__Exercise__. Reproduce only the stretch of entries below that begins at the first line and ends at the line holding "Make sure that".

########################################

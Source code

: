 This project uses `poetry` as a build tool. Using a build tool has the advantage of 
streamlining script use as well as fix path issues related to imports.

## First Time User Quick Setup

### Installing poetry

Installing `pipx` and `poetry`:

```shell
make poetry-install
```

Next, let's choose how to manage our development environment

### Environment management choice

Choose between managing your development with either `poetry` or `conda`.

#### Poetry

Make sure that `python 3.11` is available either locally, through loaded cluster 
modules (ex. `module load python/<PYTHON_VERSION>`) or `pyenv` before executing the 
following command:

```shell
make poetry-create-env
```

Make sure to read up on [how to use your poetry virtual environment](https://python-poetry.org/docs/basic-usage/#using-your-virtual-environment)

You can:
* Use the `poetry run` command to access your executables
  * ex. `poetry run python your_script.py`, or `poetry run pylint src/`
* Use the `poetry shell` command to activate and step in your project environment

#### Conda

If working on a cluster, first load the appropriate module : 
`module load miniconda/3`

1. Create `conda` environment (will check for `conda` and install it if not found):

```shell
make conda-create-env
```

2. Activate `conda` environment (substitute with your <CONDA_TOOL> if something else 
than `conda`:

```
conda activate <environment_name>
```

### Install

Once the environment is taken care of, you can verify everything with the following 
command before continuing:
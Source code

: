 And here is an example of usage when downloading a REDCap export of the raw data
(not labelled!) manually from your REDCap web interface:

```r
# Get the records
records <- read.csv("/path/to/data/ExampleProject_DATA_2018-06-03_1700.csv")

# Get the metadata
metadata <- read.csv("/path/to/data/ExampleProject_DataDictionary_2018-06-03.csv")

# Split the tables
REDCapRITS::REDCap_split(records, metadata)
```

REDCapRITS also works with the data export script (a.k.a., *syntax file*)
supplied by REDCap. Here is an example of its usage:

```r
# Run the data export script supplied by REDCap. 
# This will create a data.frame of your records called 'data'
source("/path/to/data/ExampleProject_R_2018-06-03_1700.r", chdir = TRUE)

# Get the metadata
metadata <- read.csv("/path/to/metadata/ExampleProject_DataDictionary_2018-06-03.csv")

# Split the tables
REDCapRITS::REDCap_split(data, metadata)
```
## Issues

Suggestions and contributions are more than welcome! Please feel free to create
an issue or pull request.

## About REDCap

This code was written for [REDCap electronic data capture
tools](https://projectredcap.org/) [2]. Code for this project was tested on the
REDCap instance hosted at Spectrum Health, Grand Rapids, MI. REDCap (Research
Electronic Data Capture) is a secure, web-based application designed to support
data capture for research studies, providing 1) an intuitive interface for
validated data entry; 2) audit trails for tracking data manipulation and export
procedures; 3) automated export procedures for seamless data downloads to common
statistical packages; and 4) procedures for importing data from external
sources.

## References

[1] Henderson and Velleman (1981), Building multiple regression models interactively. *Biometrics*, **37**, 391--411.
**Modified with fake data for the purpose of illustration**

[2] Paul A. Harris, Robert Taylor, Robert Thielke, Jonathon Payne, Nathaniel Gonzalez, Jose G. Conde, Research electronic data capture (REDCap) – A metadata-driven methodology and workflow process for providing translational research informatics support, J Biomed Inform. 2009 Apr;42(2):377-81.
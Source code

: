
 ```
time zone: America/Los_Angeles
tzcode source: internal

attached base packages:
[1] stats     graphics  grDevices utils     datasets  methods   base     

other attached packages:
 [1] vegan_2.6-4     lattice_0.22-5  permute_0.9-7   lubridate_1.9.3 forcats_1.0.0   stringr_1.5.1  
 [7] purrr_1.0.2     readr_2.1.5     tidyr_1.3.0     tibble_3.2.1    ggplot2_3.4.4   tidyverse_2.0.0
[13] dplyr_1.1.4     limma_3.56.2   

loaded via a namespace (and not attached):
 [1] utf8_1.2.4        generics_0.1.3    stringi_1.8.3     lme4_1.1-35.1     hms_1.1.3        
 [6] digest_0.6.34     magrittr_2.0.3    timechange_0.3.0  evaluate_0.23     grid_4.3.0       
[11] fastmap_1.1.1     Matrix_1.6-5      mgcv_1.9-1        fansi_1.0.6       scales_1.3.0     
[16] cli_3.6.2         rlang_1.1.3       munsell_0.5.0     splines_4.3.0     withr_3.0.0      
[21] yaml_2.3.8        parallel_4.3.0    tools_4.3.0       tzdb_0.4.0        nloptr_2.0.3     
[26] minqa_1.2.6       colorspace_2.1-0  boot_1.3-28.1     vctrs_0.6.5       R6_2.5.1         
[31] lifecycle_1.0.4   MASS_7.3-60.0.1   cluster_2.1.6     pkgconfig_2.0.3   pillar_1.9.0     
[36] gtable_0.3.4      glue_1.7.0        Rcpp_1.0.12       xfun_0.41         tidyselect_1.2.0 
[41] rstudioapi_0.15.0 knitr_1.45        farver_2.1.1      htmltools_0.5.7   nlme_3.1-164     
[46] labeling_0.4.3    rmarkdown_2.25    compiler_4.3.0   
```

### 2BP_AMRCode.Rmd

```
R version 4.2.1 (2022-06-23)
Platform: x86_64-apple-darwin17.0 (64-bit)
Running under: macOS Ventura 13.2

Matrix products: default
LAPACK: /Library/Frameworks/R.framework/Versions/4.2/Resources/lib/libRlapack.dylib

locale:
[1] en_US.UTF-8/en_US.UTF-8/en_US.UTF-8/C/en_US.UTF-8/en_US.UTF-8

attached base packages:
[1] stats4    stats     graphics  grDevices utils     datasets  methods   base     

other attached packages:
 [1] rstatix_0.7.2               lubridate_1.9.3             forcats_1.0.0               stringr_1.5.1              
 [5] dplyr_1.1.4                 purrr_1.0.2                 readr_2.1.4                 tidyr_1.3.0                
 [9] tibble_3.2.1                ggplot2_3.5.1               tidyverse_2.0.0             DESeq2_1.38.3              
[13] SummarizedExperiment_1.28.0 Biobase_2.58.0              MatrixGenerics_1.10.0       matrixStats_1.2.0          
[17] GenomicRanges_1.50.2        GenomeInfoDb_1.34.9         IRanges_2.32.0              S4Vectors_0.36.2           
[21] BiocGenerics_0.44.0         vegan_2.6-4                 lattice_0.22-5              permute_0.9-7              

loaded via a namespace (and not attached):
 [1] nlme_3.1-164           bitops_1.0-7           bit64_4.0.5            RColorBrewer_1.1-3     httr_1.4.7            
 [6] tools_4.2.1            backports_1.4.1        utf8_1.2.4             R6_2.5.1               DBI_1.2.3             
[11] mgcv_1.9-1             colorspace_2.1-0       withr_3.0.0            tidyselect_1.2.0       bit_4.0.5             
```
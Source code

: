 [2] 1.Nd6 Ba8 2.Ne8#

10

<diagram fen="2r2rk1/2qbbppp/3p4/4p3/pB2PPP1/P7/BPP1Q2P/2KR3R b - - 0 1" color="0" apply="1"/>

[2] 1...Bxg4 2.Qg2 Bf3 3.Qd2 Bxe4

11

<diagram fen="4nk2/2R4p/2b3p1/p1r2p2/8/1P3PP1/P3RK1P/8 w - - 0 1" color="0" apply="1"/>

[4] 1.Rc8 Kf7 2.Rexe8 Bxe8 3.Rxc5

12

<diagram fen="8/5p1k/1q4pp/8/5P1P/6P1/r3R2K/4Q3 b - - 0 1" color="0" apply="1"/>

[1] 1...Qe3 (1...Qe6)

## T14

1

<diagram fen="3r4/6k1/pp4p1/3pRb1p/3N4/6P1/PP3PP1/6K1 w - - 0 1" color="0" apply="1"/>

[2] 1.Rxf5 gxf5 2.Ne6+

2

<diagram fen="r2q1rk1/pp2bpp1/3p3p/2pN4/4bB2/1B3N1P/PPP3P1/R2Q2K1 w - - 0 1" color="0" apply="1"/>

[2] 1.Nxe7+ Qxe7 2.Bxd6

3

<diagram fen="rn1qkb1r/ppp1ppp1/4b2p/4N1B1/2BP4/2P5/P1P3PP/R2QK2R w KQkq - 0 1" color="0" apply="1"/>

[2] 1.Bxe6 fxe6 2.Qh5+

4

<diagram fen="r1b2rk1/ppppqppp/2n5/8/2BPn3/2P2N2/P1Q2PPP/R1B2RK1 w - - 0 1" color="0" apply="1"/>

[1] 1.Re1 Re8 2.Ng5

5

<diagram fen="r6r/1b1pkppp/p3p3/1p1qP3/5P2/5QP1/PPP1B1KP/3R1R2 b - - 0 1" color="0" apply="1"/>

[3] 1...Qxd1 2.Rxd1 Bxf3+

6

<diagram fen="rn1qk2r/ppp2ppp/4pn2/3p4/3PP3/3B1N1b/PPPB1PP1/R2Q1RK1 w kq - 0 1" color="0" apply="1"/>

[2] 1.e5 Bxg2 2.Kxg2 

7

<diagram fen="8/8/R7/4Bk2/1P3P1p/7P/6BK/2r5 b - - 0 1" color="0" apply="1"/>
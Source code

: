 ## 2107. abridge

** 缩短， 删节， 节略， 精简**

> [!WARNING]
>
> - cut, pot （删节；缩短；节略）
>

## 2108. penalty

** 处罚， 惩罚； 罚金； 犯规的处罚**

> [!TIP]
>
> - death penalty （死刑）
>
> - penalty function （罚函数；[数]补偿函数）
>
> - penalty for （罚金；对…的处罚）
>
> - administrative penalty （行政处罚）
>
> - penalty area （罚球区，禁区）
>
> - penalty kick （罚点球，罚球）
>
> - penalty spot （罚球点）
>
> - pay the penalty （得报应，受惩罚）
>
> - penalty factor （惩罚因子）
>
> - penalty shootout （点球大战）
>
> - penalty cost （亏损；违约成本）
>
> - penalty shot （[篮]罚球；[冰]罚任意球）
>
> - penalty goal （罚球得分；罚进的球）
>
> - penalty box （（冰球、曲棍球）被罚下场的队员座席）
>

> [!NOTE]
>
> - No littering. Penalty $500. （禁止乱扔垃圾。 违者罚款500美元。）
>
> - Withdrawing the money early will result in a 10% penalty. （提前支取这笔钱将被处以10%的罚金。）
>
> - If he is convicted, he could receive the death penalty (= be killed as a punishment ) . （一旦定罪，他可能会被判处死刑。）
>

########################################

__Response box__.
Source code

: This project uses `poetry` as a build tool. Using a build tool has the advantage of 
streamlining script use as well as fix path issues related to imports.

## First Time User Quick Setup

### Installing poetry

Installing `pipx` and `poetry`:

```shell
make poetry-install
```

Next, let's choose how to manage our development environment

### Environment management choice

Choose between managing your development with either `poetry` or `conda`.

#### Poetry

Make sure that `python 3.11` is available either locally, through loaded cluster 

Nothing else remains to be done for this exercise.